But to smile for the camera, to mug and pose, is strictly a learned habit. Historians say that the photographic grin not only a recent ritual, but also a somewhat artificial one: abetted by the camera industry, and entwined with the rise of cheerfulness as an American cultural norm.

Nowhere is the trend easier to spot than in this chart from researchers at the University of California, Berkeley, and Brown, who recently analysed over 37,000 senior yearbook portraits spanning 1905 to 2013. They measured the depth of each person’s smile, plotting the average geometries of their mouths over time.

As you can see in the chart below, high school students in the 1910s didn’t smile much at all. The chart shows their lip angles are close to zero, meaning their mouths were mostly flat. But by the post World War II period, people were openly grinning in their yearbook photos.

Women are now smiling more than ever
Women are now smiling more than ever

The data suggest that in today’s yearbooks, men are smiling about as intensely as they did in the 1950s, and women are smiling more than ever.

The oldest photos from the early 1900s have dead eyes and the grimace of a cadaver.
The oldest photos from the early 1900s have dead eyes and the grimace of a cadaver.

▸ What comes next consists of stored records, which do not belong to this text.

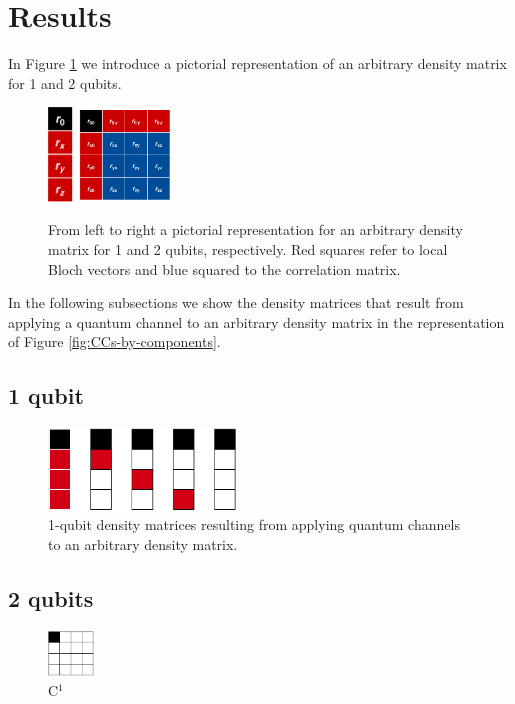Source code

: \documentclass[11pt,dvipsnames]{article}
\begin{document}
\section*{Results}
In Figure \ref{fig:pictorial-rep-rho} we introduce a pictorial representation 
of an arbitrary density matrix for 1 and 2 qubits.
\begin{figure}[H]
	\centering
	\hfill \hfill
	\includegraphics[height=2.5cm]
	{img/tablero-1q}
	\hfill
	\includegraphics[width=2.5cm]
	{img/rho2q(2)}
	\hfill \hfill
	\caption{From left to right a pictorial representation for an arbitrary
	density matrix for 1 and 2 qubits, respectively. Red squares refer to local
	Bloch vectors and blue squared to the correlation matrix.}
	\label{fig:pictorial-rep-rho}
\end{figure}
In the following subsections we show the density matrices that result from
applying a quantum channel to an arbitrary density matrix in the representation
of Figure \ref{fig:CCs-by-components}.

\subsection*{1 qubit}
\begin{figure}[H]
	\centering
	\includegraphics[width=5cm]
	{img/1q-CCs.png}
	\caption{1-qubit density matrices resulting from applying quantum channels
	to an arbitrary density matrix.}
\end{figure}

\subsection*{2 qubits}
\begin{figure}[H]
	\centering
  \includegraphics[height=1.2cm]
	{img/C16.png}
	\caption{C${}^{1}$}
\end{figure}
\end{document}
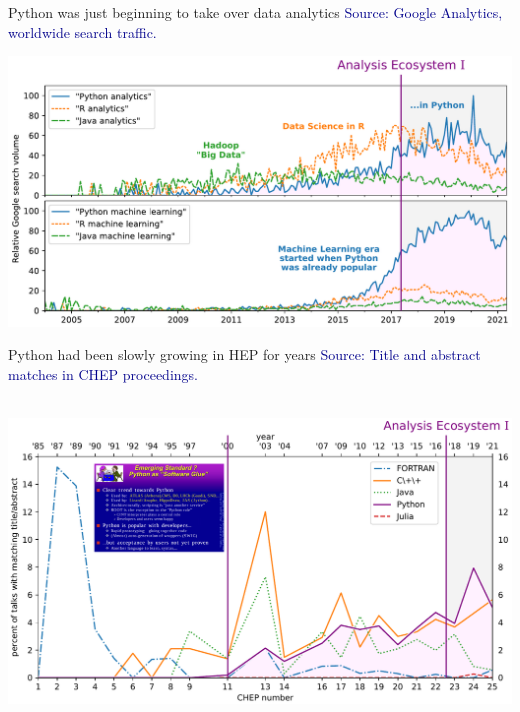 \documentclass[aspectratio=169]{beamer}
\begin{document}
\begin{frame}{Python was just beginning to take over data analytics}
\vspace{0.25 cm}
\textcolor{darkblue}{Source: Google Analytics, worldwide search traffic.}

\vspace{-0.3 cm}
\includegraphics[width=\linewidth]{PLOTS/analytics-by-language.pdf}
\end{frame}

\begin{frame}{Python had been slowly growing in HEP for years}
\vspace{0.25 cm}
\textcolor{darkblue}{Source: Title and abstract matches in CHEP proceedings.}

\vspace{-0.3 cm}
\mbox{ } \hfill \includegraphics[width=0.95\linewidth]{PLOTS/chep-papers-language-2.pdf} \hfill \mbox{ }
\end{frame}
\end{document}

Here is a sequence of the average faces from each decade, as generated by the researchers. The oldest photos from the early 1900s have dead eyes and the grimace of a cadaver. The more recent photos show a proliferation of grins, especially among women.

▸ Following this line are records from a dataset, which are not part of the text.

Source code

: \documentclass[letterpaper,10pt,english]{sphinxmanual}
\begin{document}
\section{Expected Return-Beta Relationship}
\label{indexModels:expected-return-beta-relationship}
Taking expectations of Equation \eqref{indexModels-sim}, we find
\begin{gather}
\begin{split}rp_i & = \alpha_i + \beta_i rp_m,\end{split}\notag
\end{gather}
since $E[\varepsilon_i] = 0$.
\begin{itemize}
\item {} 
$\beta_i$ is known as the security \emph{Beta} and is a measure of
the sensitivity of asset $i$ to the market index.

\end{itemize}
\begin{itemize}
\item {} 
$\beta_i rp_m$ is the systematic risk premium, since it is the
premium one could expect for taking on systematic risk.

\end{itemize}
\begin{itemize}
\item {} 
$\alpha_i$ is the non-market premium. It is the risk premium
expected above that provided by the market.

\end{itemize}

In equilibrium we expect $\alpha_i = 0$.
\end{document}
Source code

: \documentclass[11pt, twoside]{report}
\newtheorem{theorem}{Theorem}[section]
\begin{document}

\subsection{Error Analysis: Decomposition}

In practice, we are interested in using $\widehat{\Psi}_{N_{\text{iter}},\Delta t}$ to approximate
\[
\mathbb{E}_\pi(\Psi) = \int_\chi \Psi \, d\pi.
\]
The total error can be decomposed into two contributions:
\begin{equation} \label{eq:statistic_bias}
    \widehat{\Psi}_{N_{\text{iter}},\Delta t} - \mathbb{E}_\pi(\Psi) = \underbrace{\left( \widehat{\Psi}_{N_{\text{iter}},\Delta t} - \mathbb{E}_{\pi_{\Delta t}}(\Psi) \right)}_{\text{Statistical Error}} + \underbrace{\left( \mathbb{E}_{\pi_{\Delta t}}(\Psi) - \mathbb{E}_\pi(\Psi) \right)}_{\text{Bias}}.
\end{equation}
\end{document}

The 949 yearbooks that the researchers looked through were not part of a random sample, so their paper (forthcoming at a computer vision conference in December) is not a definitive account of trends in school portraits. But their analysis offers fresh quantitative evidence for a massive cultural shift in American history. Over the course of the past century, happiness has replaced seriousness as the default emotion for photography, and for portraiture in general.

How did this happen? How did we, as a nation, learn to smile in front of the lens?

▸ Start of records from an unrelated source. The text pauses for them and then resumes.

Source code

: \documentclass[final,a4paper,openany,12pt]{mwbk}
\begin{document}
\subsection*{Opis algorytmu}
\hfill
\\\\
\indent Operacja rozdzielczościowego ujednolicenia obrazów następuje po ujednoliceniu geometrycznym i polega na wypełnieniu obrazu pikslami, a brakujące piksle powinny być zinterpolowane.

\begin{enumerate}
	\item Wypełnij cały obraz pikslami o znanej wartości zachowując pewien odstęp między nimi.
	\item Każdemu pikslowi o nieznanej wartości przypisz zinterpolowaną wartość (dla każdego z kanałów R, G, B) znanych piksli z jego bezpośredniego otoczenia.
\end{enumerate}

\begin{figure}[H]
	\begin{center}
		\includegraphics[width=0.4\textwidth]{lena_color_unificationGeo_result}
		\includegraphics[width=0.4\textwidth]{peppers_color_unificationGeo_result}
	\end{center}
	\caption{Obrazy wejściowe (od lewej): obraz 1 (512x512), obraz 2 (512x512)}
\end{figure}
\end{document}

A classic — but insufficient — explanation blames early cameras, which had long exposure times requiring subjects to sit still for several minutes. In those drawn-out sessions, a neutral expression was easier to hold than a smile.

But even by the late 1800s, when the technology improved to the point that photographers could easily freeze a smile onto film, people still preferred serious, pensive, or even sad poses for their photos.

Historian Christina Kotchemidova argues that people were motivated mainly by cultural forces, not practical considerations. “Etiquette codes of the past demanded that the mouth be carefully controlled; beauty standards likewise called for a small mouth,” she says in her 2005 paper on the history of smiling in photographs.

Though photography was still relatively new in the 1850s, portraiture was not, and tradition said that proper people should not grin or bare their teeth in their pictures. Big smiles were considered silly, childish, or downright wicked.

“In the fine arts a grin was only characteristic of peasants, drunkards, children, and halfwits, suggesting low class or some other deficiency,” Kotchemidova writes, citing research from historian Fred Schroeder.

The camera changed how people got their portraits taken, but it didn’t change their notions of etiquette and beauty, at least not in the early days. Shooting in the 1840s, British portrait photographer Richard Beard told his subjects to say “prunes” as a cue to keep their mouths prim, according to historian Robert Leggat.

By the turn of the century, sitting for a photo was becoming affordable for average Americans, but the experience remained somewhat awkward. Eastman Kodak, the camera and film company that had near monopoly power in the market, sought to boost sales of photography to the middle class by making the process seem fun.

“Not surprisingly, early amateur portraits published in Studio Light [one of Kodak’s photography magazines] showed a sense of unease and fright before the camera,” Kotchemidova writes. “This nervousness had to be overcome if photography was to become popular. Kodak set out to mastermind the process.”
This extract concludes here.